Dataset entries »
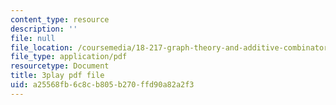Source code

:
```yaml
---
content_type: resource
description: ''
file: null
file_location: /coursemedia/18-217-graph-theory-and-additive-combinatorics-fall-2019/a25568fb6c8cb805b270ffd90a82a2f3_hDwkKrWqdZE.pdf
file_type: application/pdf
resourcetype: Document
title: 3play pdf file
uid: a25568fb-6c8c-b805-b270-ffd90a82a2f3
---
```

Action item »
When you transcribe the lines above, keep every word exact but leave the pictures behind.

Result below »
Source code

:
```yaml
---
content_type: resource
description: ''
file: null
file_location: /coursemedia/18-217-graph-theory-and-additive-combinatorics-fall-2019/a25568fb6c8cb805b270ffd90a82a2f3_hDwkKrWqdZE.pdf
file_type: application/pdf
resourcetype: Document
title: 3play pdf file
uid: a25568fb-6c8c-b805-b270-ffd90a82a2f3
---
```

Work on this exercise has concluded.